Input records:
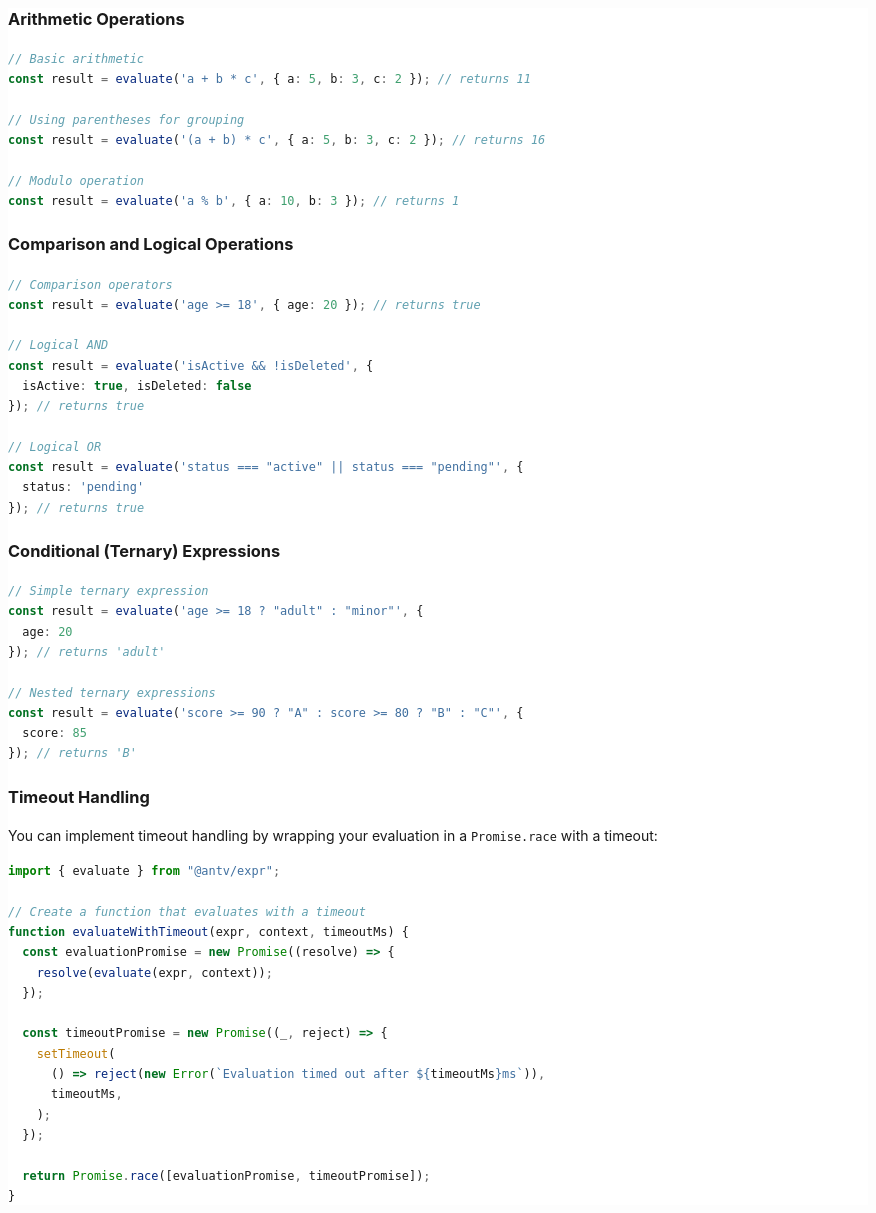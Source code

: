 ### Arithmetic Operations

```typescript
// Basic arithmetic
const result = evaluate('a + b * c', { a: 5, b: 3, c: 2 }); // returns 11

// Using parentheses for grouping
const result = evaluate('(a + b) * c', { a: 5, b: 3, c: 2 }); // returns 16

// Modulo operation
const result = evaluate('a % b', { a: 10, b: 3 }); // returns 1
```

### Comparison and Logical Operations

```typescript
// Comparison operators
const result = evaluate('age >= 18', { age: 20 }); // returns true

// Logical AND
const result = evaluate('isActive && !isDeleted', { 
  isActive: true, isDeleted: false 
}); // returns true

// Logical OR
const result = evaluate('status === "active" || status === "pending"', { 
  status: 'pending' 
}); // returns true
```

### Conditional (Ternary) Expressions

```typescript
// Simple ternary expression
const result = evaluate('age >= 18 ? "adult" : "minor"', { 
  age: 20 
}); // returns 'adult'

// Nested ternary expressions
const result = evaluate('score >= 90 ? "A" : score >= 80 ? "B" : "C"', { 
  score: 85 
}); // returns 'B'
```

### Timeout Handling

You can implement timeout handling by wrapping your evaluation in a `Promise.race` with a timeout:

```typescript
import { evaluate } from "@antv/expr";

// Create a function that evaluates with a timeout
function evaluateWithTimeout(expr, context, timeoutMs) {
  const evaluationPromise = new Promise((resolve) => {
    resolve(evaluate(expr, context));
  });

  const timeoutPromise = new Promise((_, reject) => {
    setTimeout(
      () => reject(new Error(`Evaluation timed out after ${timeoutMs}ms`)),
      timeoutMs,
    );
  });

  return Promise.race([evaluationPromise, timeoutPromise]);
}
```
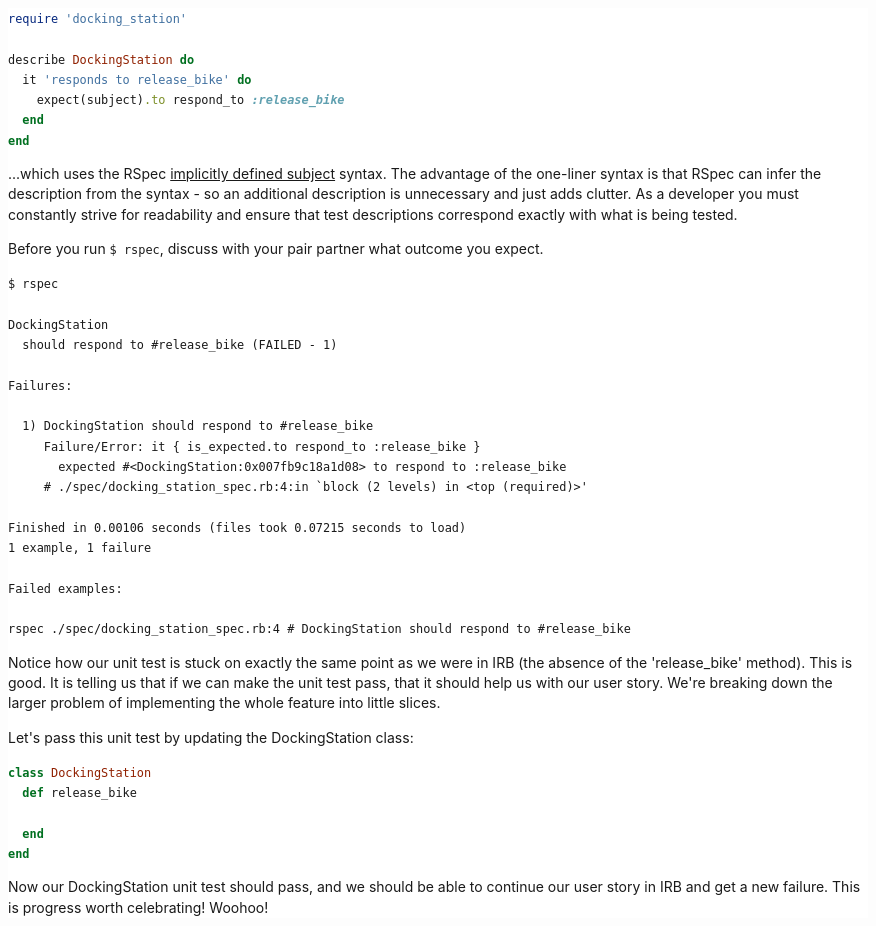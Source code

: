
 ```ruby
require 'docking_station'

describe DockingStation do
  it 'responds to release_bike' do
    expect(subject).to respond_to :release_bike
  end
end
```

...which uses the RSpec [implicitly defined subject](http://www.relishapp.com/rspec/rspec-core/v/3-2/docs/subject/implicitly-defined-subject) syntax. The advantage of the one-liner syntax is that RSpec can infer the description from the syntax - so an additional description is unnecessary and just adds clutter.  As a developer you must constantly strive for readability and ensure that test descriptions correspond exactly with what is being tested.

Before you run `$ rspec`, discuss with your pair partner what outcome you expect.


```
$ rspec

DockingStation
  should respond to #release_bike (FAILED - 1)

Failures:

  1) DockingStation should respond to #release_bike
     Failure/Error: it { is_expected.to respond_to :release_bike }
       expected #<DockingStation:0x007fb9c18a1d08> to respond to :release_bike
     # ./spec/docking_station_spec.rb:4:in `block (2 levels) in <top (required)>'

Finished in 0.00106 seconds (files took 0.07215 seconds to load)
1 example, 1 failure

Failed examples:

rspec ./spec/docking_station_spec.rb:4 # DockingStation should respond to #release_bike
```

Notice how our unit test is stuck on exactly the same point as we were in IRB (the absence of the 'release_bike' method). This is good.  It is telling us that if we can make the unit test pass, that it should help us with our user story.  We\'re breaking down the larger problem of implementing the whole feature into little slices.

Let\'s pass this unit test by updating the DockingStation class:

```ruby
class DockingStation
  def release_bike

  end
end
```

Now our DockingStation unit test should pass, and we should be able to continue our user story in IRB and get a new failure.  This is progress worth celebrating!  Woohoo!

Exercise prompt: This exercise needs every line of the listing that contains the word "Logical".

Your solution:
### Comparison and Logical Operations
// Logical AND
// Logical OR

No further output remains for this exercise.